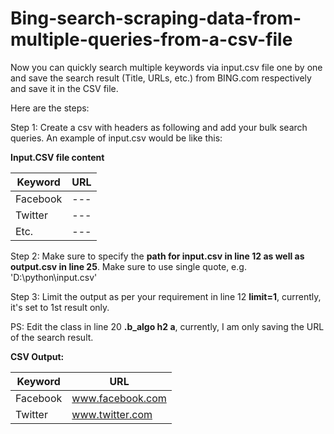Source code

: # Bing-search-scraping-data-from-multiple-queries-from-a-csv-file
Now you can quickly search multiple keywords via input.csv file one by one and save the search result (Title, URLs, etc.) from BING.com respectively and save it in the CSV file.

Here are the steps:

Step 1: Create a csv with headers as following and add your bulk search queries. An example of input.csv would be like this:

**Input.CSV file content**

| Keyword  | URL |
| -------- | --- |
| Facebook | --- |
| Twitter  | --- |
| Etc.     | --- |

Step 2: Make sure to specify the **path for input.csv in line 12 as well as output.csv in line 25**. Make sure to use single quote, e.g. 'D:\\python\\input.csv'

Step 3: Limit the output as per your requirement in line 12 **limit=1**, currently, it's set to 1st result only.

PS: Edit the class in line 20 **.b_algo h2 a**, currently, I am only saving the URL of the search result.

**CSV Output:**

| Keyword | URL |
| -------- | ---------------- |
| Facebook | www.facebook.com |
| Twitter  | www.twitter.com |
________________________________________
● WHAT IS BEING ASKED
The answer must be every line from the records above that contains "result".

● WRITTEN RESPONSE
Now you can quickly search multiple keywords via input.csv file one by one and save the search result (Title, URLs, etc.) from BING.com respectively and save it in the CSV file.
Step 3: Limit the output as per your requirement in line 12 **limit=1**, currently, it's set to 1st result only.
PS: Edit the class in line 20 **.b_algo h2 a**, currently, I am only saving the URL of the search result.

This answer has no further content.